15.1 All information, including but not limited to business and financial, lists of customers and buyers, as well as price and sales information and any information relating to products, records, operations, business plans, processes, product information, business know-how or logic, trade secrets, market opportunities and personal data of the Company shall be treated confidentially. Such information must not be used for own personal commercial or other purposes or divulged to any person or third party neither direct nor indirectly unless the prior explicit and written consent of the Moonshine Partners. This provision shall survive the termination of this Agreement.
15.2 The Affiliate obliges himself not to use the confidential information for any purpose other than the performance of its obligations under this Agreement.
16. Changes to the Agreement
16.1 Moonshine Partners reserves the right to amend, alter, delete or add to any of the provisions of this Agreement, at any time and at its sole discretion. In case of any such changes, affiliates will be notified via email.
16.2 In case of any discrepancy between the meanings of any translated versions of this Agreement, the English language version shall prevail.
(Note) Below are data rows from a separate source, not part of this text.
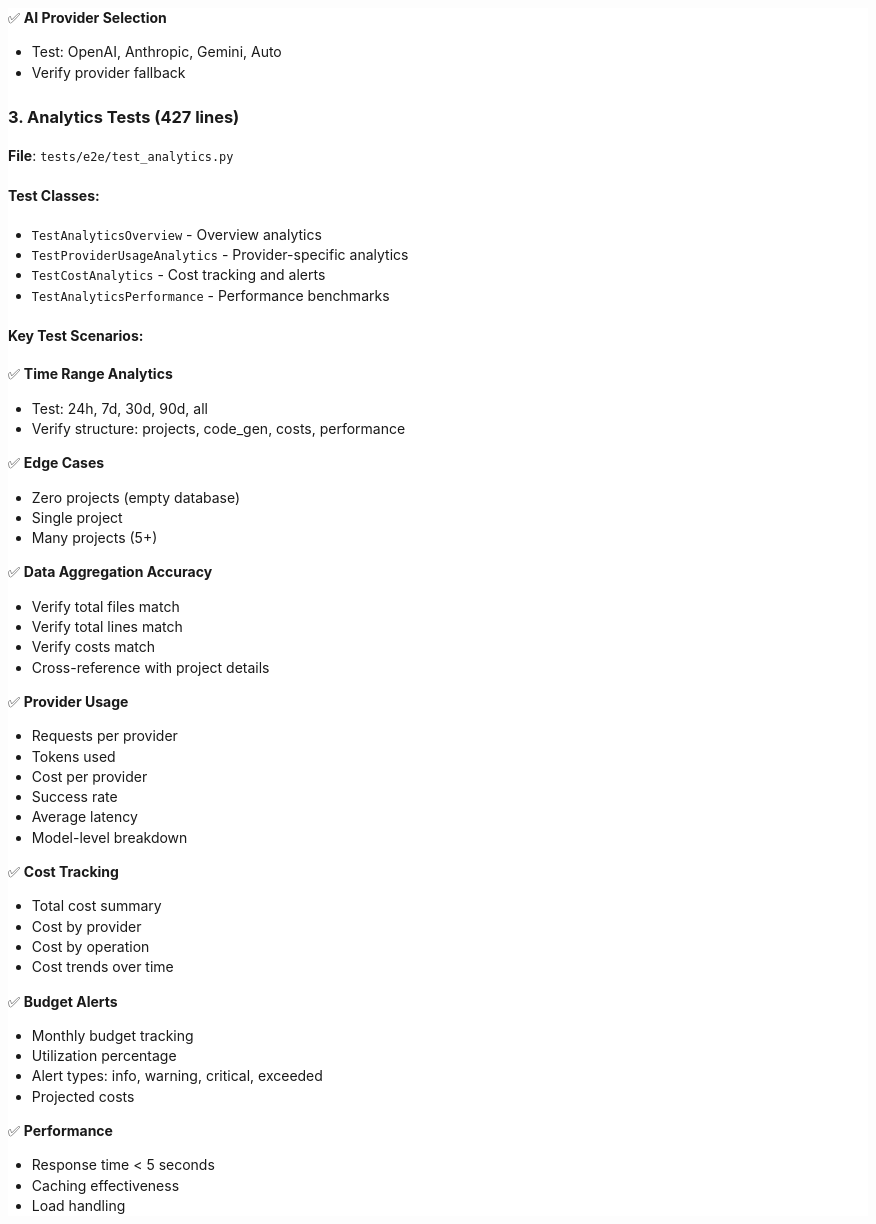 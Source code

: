 ✅ **AI Provider Selection**
- Test: OpenAI, Anthropic, Gemini, Auto
- Verify provider fallback

### 3. Analytics Tests (427 lines)

**File**: `tests/e2e/test_analytics.py`

#### Test Classes:
- `TestAnalyticsOverview` - Overview analytics
- `TestProviderUsageAnalytics` - Provider-specific analytics
- `TestCostAnalytics` - Cost tracking and alerts
- `TestAnalyticsPerformance` - Performance benchmarks

#### Key Test Scenarios:
✅ **Time Range Analytics**
- Test: 24h, 7d, 30d, 90d, all
- Verify structure: projects, code_gen, costs, performance

✅ **Edge Cases**
- Zero projects (empty database)
- Single project
- Many projects (5+)

✅ **Data Aggregation Accuracy**
- Verify total files match
- Verify total lines match
- Verify costs match
- Cross-reference with project details

✅ **Provider Usage**
- Requests per provider
- Tokens used
- Cost per provider
- Success rate
- Average latency
- Model-level breakdown

✅ **Cost Tracking**
- Total cost summary
- Cost by provider
- Cost by operation
- Cost trends over time

✅ **Budget Alerts**
- Monthly budget tracking
- Utilization percentage
- Alert types: info, warning, critical, exceeded
- Projected costs

✅ **Performance**
- Response time < 5 seconds
- Caching effectiveness
- Load handling
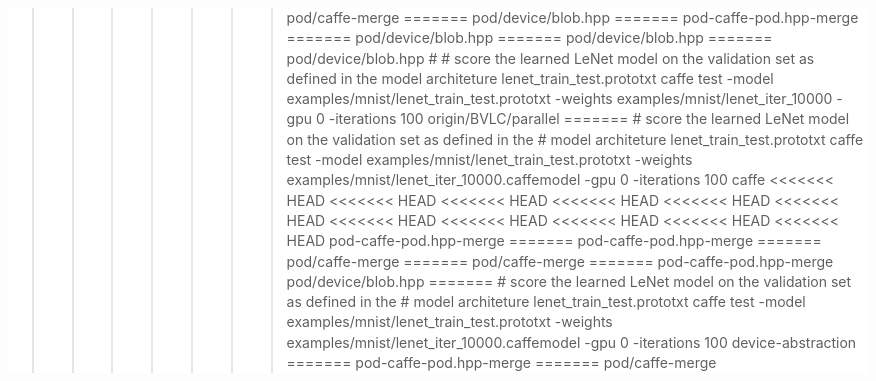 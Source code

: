 >>>>>>> pod/caffe-merge
=======
>>>>>>> pod/device/blob.hpp
=======
>>>>>>> pod-caffe-pod.hpp-merge
=======
>>>>>>> pod/device/blob.hpp
=======
>>>>>>> pod/device/blob.hpp
=======
>>>>>>> pod/device/blob.hpp
    #
    # score the learned LeNet model on the validation set as defined in the model architeture lenet_train_test.prototxt
    caffe test -model examples/mnist/lenet_train_test.prototxt -weights examples/mnist/lenet_iter_10000 -gpu 0 -iterations 100
>>>>>>> origin/BVLC/parallel
=======
    # score the learned LeNet model on the validation set as defined in the
    # model architeture lenet_train_test.prototxt
    caffe test -model examples/mnist/lenet_train_test.prototxt -weights examples/mnist/lenet_iter_10000.caffemodel -gpu 0 -iterations 100
>>>>>>> caffe
<<<<<<< HEAD
<<<<<<< HEAD
<<<<<<< HEAD
<<<<<<< HEAD
<<<<<<< HEAD
<<<<<<< HEAD
<<<<<<< HEAD
<<<<<<< HEAD
<<<<<<< HEAD
<<<<<<< HEAD
<<<<<<< HEAD
>>>>>>> pod-caffe-pod.hpp-merge
=======
>>>>>>> pod-caffe-pod.hpp-merge
=======
>>>>>>> pod/caffe-merge
=======
>>>>>>> pod/caffe-merge
=======
>>>>>>> pod-caffe-pod.hpp-merge
>>>>>>> pod/device/blob.hpp
=======
    # score the learned LeNet model on the validation set as defined in the
    # model architeture lenet_train_test.prototxt
    caffe test -model examples/mnist/lenet_train_test.prototxt -weights examples/mnist/lenet_iter_10000.caffemodel -gpu 0 -iterations 100
>>>>>>> device-abstraction
=======
>>>>>>> pod-caffe-pod.hpp-merge
=======
>>>>>>> pod/caffe-merge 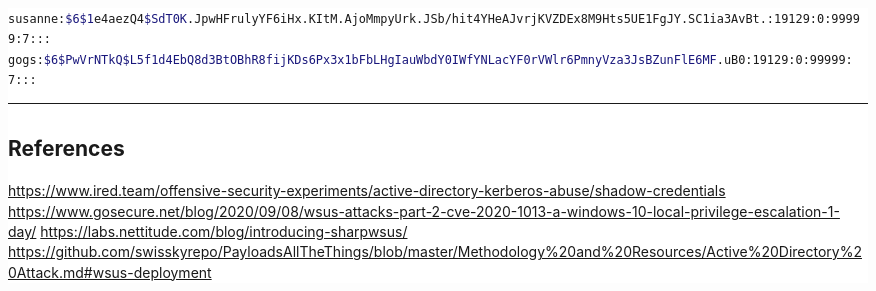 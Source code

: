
 ```bash
susanne:$6$1e4aezQ4$SdT0K.JpwHFrulyYF6iHx.KItM.AjoMmpyUrk.JSb/hit4YHeAJvrjKVZDEx8M9Hts5UE1FgJY.SC1ia3AvBt.:19129:0:99999:7:::
gogs:$6$PwVrNTkQ$L5f1d4EbQ8d3BtOBhR8fijKDs6Px3x1bFbLHgIauWbdY0IWfYNLacYF0rVWlr6PmnyVza3JsBZunFlE6MF.uB0:19129:0:99999:7:::
```


-----------------------------
## References
https://www.ired.team/offensive-security-experiments/active-directory-kerberos-abuse/shadow-credentials
https://www.gosecure.net/blog/2020/09/08/wsus-attacks-part-2-cve-2020-1013-a-windows-10-local-privilege-escalation-1-day/
https://labs.nettitude.com/blog/introducing-sharpwsus/
https://github.com/swisskyrepo/PayloadsAllTheThings/blob/master/Methodology%20and%20Resources/Active%20Directory%20Attack.md#wsus-deployment
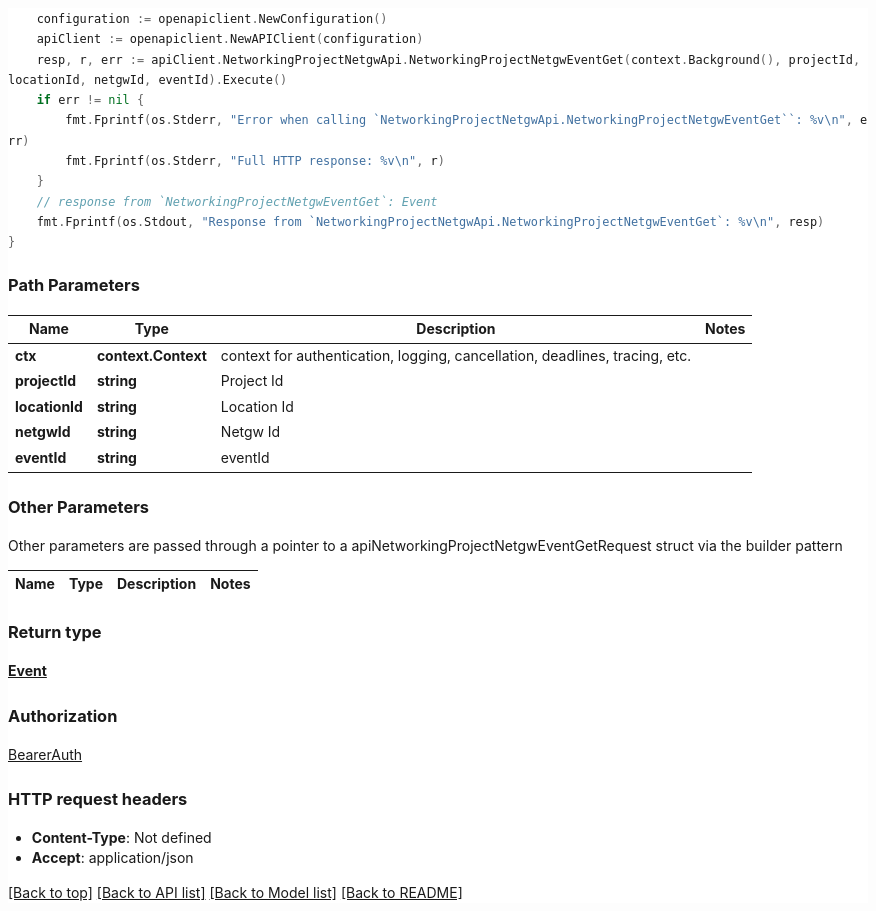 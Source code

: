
 ```go
    configuration := openapiclient.NewConfiguration()
    apiClient := openapiclient.NewAPIClient(configuration)
    resp, r, err := apiClient.NetworkingProjectNetgwApi.NetworkingProjectNetgwEventGet(context.Background(), projectId, locationId, netgwId, eventId).Execute()
    if err != nil {
        fmt.Fprintf(os.Stderr, "Error when calling `NetworkingProjectNetgwApi.NetworkingProjectNetgwEventGet``: %v\n", err)
        fmt.Fprintf(os.Stderr, "Full HTTP response: %v\n", r)
    }
    // response from `NetworkingProjectNetgwEventGet`: Event
    fmt.Fprintf(os.Stdout, "Response from `NetworkingProjectNetgwApi.NetworkingProjectNetgwEventGet`: %v\n", resp)
}
```

### Path Parameters


Name | Type | Description  | Notes
------------- | ------------- | ------------- | -------------
**ctx** | **context.Context** | context for authentication, logging, cancellation, deadlines, tracing, etc.
**projectId** | **string** | Project Id | 
**locationId** | **string** | Location Id | 
**netgwId** | **string** | Netgw Id | 
**eventId** | **string** | eventId | 

### Other Parameters

Other parameters are passed through a pointer to a apiNetworkingProjectNetgwEventGetRequest struct via the builder pattern


Name | Type | Description  | Notes
------------- | ------------- | ------------- | -------------





### Return type

[**Event**](Event.md)

### Authorization

[BearerAuth](../README.md#BearerAuth)

### HTTP request headers

- **Content-Type**: Not defined
- **Accept**: application/json

[[Back to top]](#) [[Back to API list]](../README.md#documentation-for-api-endpoints)
[[Back to Model list]](../README.md#documentation-for-models)
[[Back to README]](../README.md)
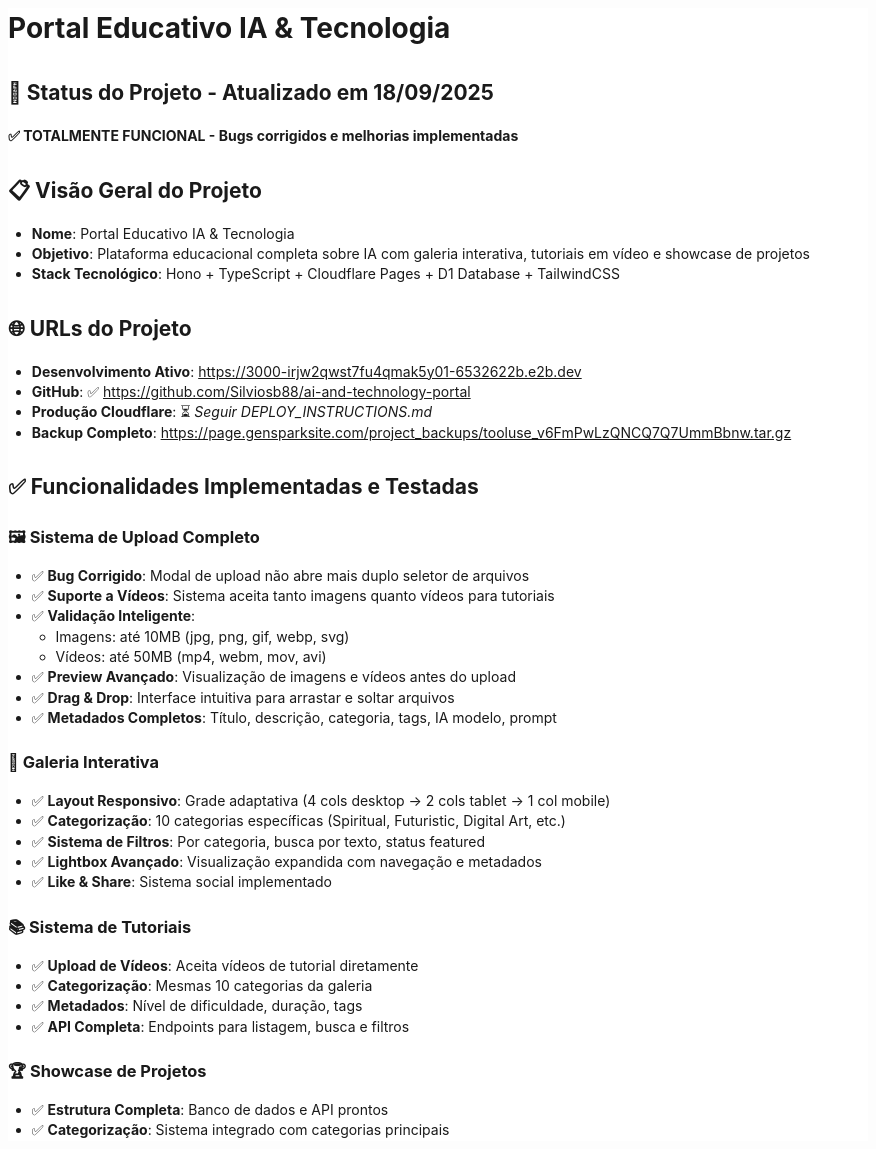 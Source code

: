# Portal Educativo IA & Tecnologia

## 🎯 **Status do Projeto - Atualizado em 18/09/2025**
**✅ TOTALMENTE FUNCIONAL - Bugs corrigidos e melhorias implementadas**

## 📋 **Visão Geral do Projeto**
- **Nome**: Portal Educativo IA & Tecnologia  
- **Objetivo**: Plataforma educacional completa sobre IA com galeria interativa, tutoriais em vídeo e showcase de projetos
- **Stack Tecnológico**: Hono + TypeScript + Cloudflare Pages + D1 Database + TailwindCSS

## 🌐 **URLs do Projeto**
- **Desenvolvimento Ativo**: https://3000-irjw2qwst7fu4qmak5y01-6532622b.e2b.dev
- **GitHub**: ✅ https://github.com/Silviosb88/ai-and-technology-portal
- **Produção Cloudflare**: ⏳ *Seguir DEPLOY_INSTRUCTIONS.md*
- **Backup Completo**: https://page.gensparksite.com/project_backups/tooluse_v6FmPwLzQNCQ7Q7UmmBbnw.tar.gz

## ✅ **Funcionalidades Implementadas e Testadas**

### 🖼️ **Sistema de Upload Completo**
- ✅ **Bug Corrigido**: Modal de upload não abre mais duplo seletor de arquivos
- ✅ **Suporte a Vídeos**: Sistema aceita tanto imagens quanto vídeos para tutoriais
- ✅ **Validação Inteligente**: 
  - Imagens: até 10MB (jpg, png, gif, webp, svg)
  - Vídeos: até 50MB (mp4, webm, mov, avi)
- ✅ **Preview Avançado**: Visualização de imagens e vídeos antes do upload
- ✅ **Drag & Drop**: Interface intuitiva para arrastar e soltar arquivos
- ✅ **Metadados Completos**: Título, descrição, categoria, tags, IA modelo, prompt

### 🎨 **Galeria Interativa**
- ✅ **Layout Responsivo**: Grade adaptativa (4 cols desktop → 2 cols tablet → 1 col mobile)
- ✅ **Categorização**: 10 categorias específicas (Spiritual, Futuristic, Digital Art, etc.)
- ✅ **Sistema de Filtros**: Por categoria, busca por texto, status featured
- ✅ **Lightbox Avançado**: Visualização expandida com navegação e metadados
- ✅ **Like & Share**: Sistema social implementado

### 📚 **Sistema de Tutoriais**
- ✅ **Upload de Vídeos**: Aceita vídeos de tutorial diretamente
- ✅ **Categorização**: Mesmas 10 categorias da galeria
- ✅ **Metadados**: Nível de dificuldade, duração, tags
- ✅ **API Completa**: Endpoints para listagem, busca e filtros

### 🏆 **Showcase de Projetos**
- ✅ **Estrutura Completa**: Banco de dados e API prontos
- ✅ **Categorização**: Sistema integrado com categorias principais
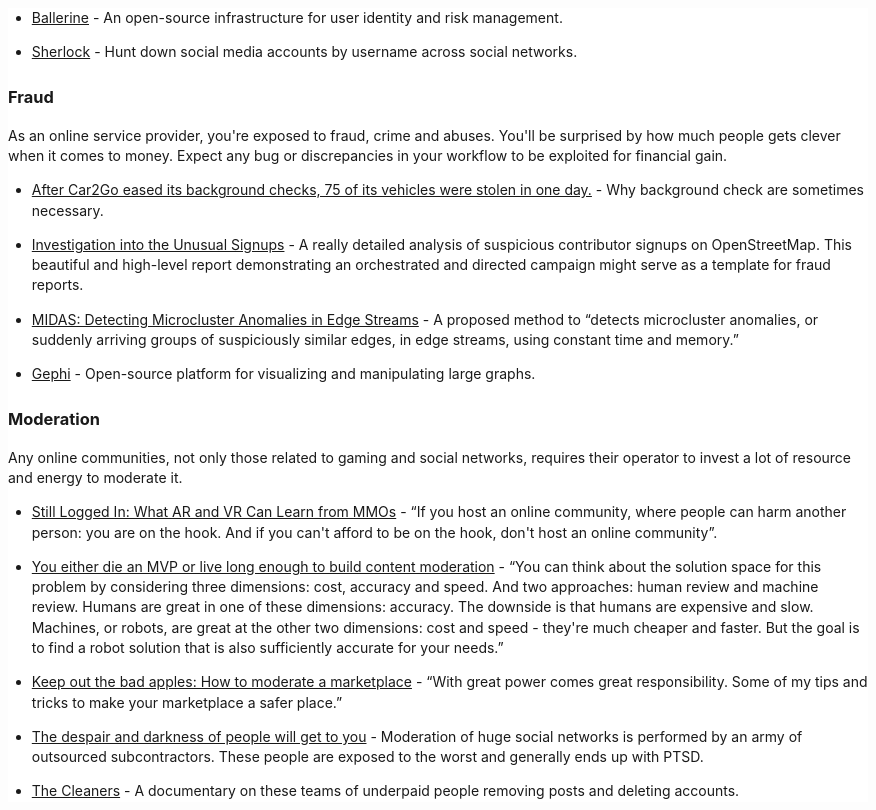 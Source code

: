 - [Ballerine](https://github.com/ballerine-io/ballerine) - An open-source infrastructure for user identity and risk management.

- [Sherlock](https://github.com/sherlock-project/sherlock) - Hunt down social media accounts by username across social networks.

### Fraud

As an online service provider, you're exposed to fraud, crime and abuses. You'll be surprised by how much people gets clever when it comes to money. Expect any bug or discrepancies in your workflow to be exploited for financial gain.

- [After Car2Go eased its background checks, 75 of its vehicles were stolen in one day.](https://web.archive.org/web/20230526073109/https://www.bloomberg.com/news/articles/2019-07-11/mercedes-thieves-showed-just-how-vulnerable-car-sharing-can-be) - Why background check are sometimes necessary.

- [Investigation into the Unusual Signups](https://openstreetmap.lu/MWGGlobalLogicReport20181226.pdf) - A really detailed analysis of suspicious contributor signups on OpenStreetMap. This beautiful and high-level report demonstrating an orchestrated and directed campaign might serve as a template for fraud reports.

- [MIDAS: Detecting Microcluster Anomalies in Edge Streams](https://github.com/bhatiasiddharth/MIDAS) - A proposed method to “detects microcluster anomalies, or suddenly arriving groups of suspiciously similar edges, in edge streams, using constant time and memory.”

- [Gephi](https://github.com/gephi/gephi) - Open-source platform for visualizing and manipulating large graphs.

### Moderation

Any online communities, not only those related to gaming and social networks, requires their operator to invest a lot of resource and energy to moderate it.

- [Still Logged In: What AR and VR Can Learn from MMOs](https://youtu.be/kgw8RLHv1j4?t=534) - “If you host an online community, where people can harm another person: you are on the hook. And if you can't afford to be on the hook, don't host an online community”.

- [You either die an MVP or live long enough to build content moderation](https://mux.com/blog/you-either-die-an-mvp-or-live-long-enough-to-build-content-moderation/) - “You can think about the solution space for this problem by considering three dimensions: cost, accuracy and speed. And two approaches: human review and machine review. Humans are great in one of these dimensions: accuracy. The downside is that humans are expensive and slow. Machines, or robots, are great at the other two dimensions: cost and speed - they're much cheaper and faster. But the goal is to find a robot solution that is also sufficiently accurate for your needs.”

- [Keep out the bad apples: How to moderate a marketplace](https://www.twosided.io/p/keep-out-the-bad-apples-how-to-moderate) - “With great power comes great responsibility. Some of my tips and tricks to make your marketplace a safer place.”

- [The despair and darkness of people will get to you](https://restofworld.org/2020/facebook-international-content-moderators/) - Moderation of huge social networks is performed by an army of outsourced subcontractors. These people are exposed to the worst and generally ends up with PTSD.

- [The Cleaners](https://thoughtmaybe.com/the-cleaners/) - A documentary on these teams of underpaid people removing posts and deleting accounts.
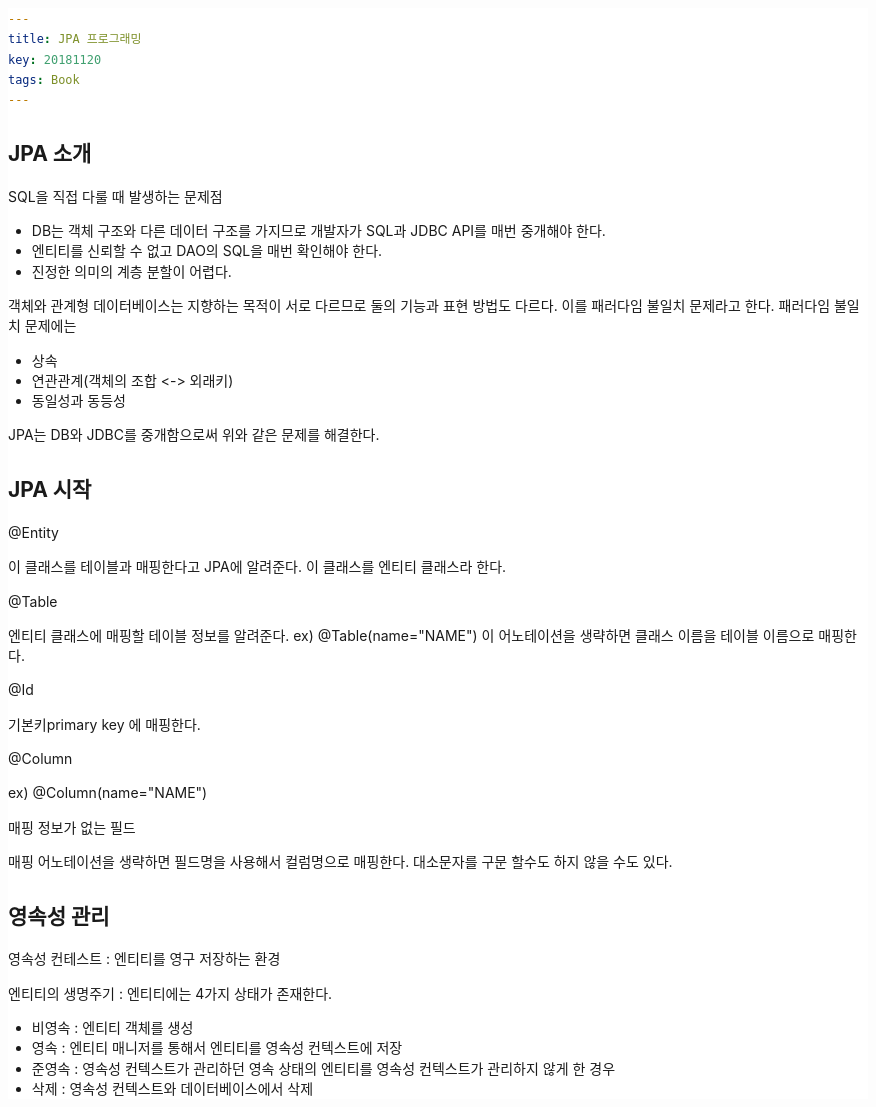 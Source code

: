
 ```yaml
---
title: JPA 프로그래밍
key: 20181120
tags: Book
---
```


## JPA 소개

SQL을 직접 다룰 때 발생하는 문제점

* DB는 객체 구조와 다른 데이터 구조를 가지므로 개발자가 SQL과 JDBC API를 매번 중개해야 한다.
* 엔티티를 신뢰할 수 없고 DAO의 SQL을 매번 확인해야 한다.
* 진정한 의미의 계층 분할이 어렵다.

객체와 관계형 데이터베이스는 지향하는 목적이 서로 다르므로 둘의 기능과 표현 방법도 다르다. 이를 패러다임 불일치 문제라고 한다. 패러다임 불일치 문제에는

* 상속
* 연관관계(객체의 조합 <-> 외래키)
* 동일성과 동등성

JPA는 DB와 JDBC를 중개함으로써 위와 같은 문제를 해결한다.



## JPA 시작

@Entity

이 클래스를 테이블과 매핑한다고 JPA에 알려준다. 이 클래스를 엔티티 클래스라 한다.

@Table

엔티티 클래스에 매핑할 테이블 정보를 알려준다. ex) @Table(name="NAME") 이 어노테이션을 생략하면 클래스 이름을 테이블 이름으로 매핑한다.

@Id

기본키primary key 에 매핑한다.

@Column

ex) @Column(name="NAME")

매핑 정보가 없는 필드

매핑 어노테이션을 생략하면 필드명을 사용해서 컬럼명으로 매핑한다. 대소문자를 구문 할수도 하지 않을 수도 있다.

## 영속성 관리

영속성 컨테스트 : 엔티티를 영구 저장하는 환경

엔티티의 생명주기 : 엔티티에는 4가지 상태가 존재한다.

* 비영속 : 엔티티 객체를 생성
* 영속 : 엔티티 매니저를 통해서 엔티티를 영속성 컨텍스트에 저장
* 준영속 : 영속성 컨텍스트가 관리하던 영속 상태의 엔티티를 영속성 컨텍스트가 관리하지 않게 한 경우
* 삭제 : 영속성 컨텍스트와 데이터베이스에서 삭제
17.1 Nothing contained in this Agreement will grant either party any right, title or interest in the trademarks, trade names, service marks or other intellectual property rights (hereinafter referred to simply as ‘Marks’) of the other party. At no time during or after the term will either party attempt or challenge or assist or allow others to challenge or to register or to attempt to register the Marks of the other party or of any company within the group of companies of the other party. Provided also that neither of the parties will register nor attempt to register any Mark which is basically similar to and/or confusingly similar to any Mark which belongs to the other party or to any company contained within the other party’s group of companies.